On December 15, 2004 the memorial was finished. It was dedicated on May 10, 2005 as part of the celebration of the 60th anniversary of V-E Day and opened to the public two days later.
It is estimated that approximately 3.5 million visitors entered the memorial in the first year it was open, i.e. about 10,000 every day. About 490,000 people also visited the underground "place of information", with about 40% of these being non-Germans. The foundation operating the memorial considered this a success; its head Uwe Neumärker even called the memorial a "tourist magnet". However, swastikas were drawn on the stelae on 5 different occasions in this first year.
Many believe that, instead of spending money on a new memorial, federal funds would have been better spent in supporting pre-existing memorial institutions in Germany and abroad.

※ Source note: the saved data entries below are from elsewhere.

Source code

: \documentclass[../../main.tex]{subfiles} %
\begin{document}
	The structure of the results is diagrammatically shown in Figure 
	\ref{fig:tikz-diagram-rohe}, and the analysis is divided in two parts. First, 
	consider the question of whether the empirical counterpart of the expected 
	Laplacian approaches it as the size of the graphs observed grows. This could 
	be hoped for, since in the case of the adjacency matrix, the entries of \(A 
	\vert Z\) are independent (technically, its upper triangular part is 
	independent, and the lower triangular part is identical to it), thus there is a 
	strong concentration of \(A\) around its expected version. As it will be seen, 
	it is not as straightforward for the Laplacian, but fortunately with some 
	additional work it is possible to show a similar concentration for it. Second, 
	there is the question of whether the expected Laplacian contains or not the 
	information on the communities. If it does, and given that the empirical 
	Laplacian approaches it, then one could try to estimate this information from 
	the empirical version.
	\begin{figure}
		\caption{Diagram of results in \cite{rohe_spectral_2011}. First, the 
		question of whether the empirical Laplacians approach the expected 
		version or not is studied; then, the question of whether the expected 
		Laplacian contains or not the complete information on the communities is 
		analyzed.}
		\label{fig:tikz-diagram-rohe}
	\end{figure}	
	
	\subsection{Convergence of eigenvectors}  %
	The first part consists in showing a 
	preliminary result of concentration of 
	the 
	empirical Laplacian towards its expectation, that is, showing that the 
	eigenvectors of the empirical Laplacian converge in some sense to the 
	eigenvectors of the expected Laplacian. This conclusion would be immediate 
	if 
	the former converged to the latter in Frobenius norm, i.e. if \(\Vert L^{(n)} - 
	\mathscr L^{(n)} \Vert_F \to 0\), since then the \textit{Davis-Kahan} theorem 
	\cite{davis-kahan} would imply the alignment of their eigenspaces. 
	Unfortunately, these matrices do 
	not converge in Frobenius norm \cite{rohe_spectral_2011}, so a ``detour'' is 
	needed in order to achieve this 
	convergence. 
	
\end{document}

Just as the Central Council for the Sinti and Roma in Germany criticized the memorial for institutionalizing a hierarchy of the victims of Nazism, some staff at maintained Nazi concentration and death camps (for example) believed that the expensive new monument in Berlin would eclipse other important national, and international, memorial institutions pertaining to the Third Reich and Nazism.
In 1998, German novelist Martin Walser cited the Holocaust Memorial in his public condemnation of Germany's "Holocaust industry." Walser decried the "exploitation of our disgrace for present purposes." He criticized the "monumentalization", and "ceaseless presentation of our shame." "Take all the towns in the world", said Walser. "Check whether in any of these towns there is a memorial of national ignominy. I have never seen such. The Holocaust is not an appropriate subject of a memorial and such memorials should not be constructed..."
The "place of information" has been criticized as breaking with the tradition of having informational museums attached directly to various German Holocaust sites.
Many disability support groups have criticised the fact that the memorial is not entirely wheelchair accessible; however, there are different wheelchair accessible routes through the memorial and an elevator down to the information center.
Nowhere inside the memorial, or around it, does it say what it commemorates. Some think that this is a deliberate attempt to encourage visitors to reach their own conclusions.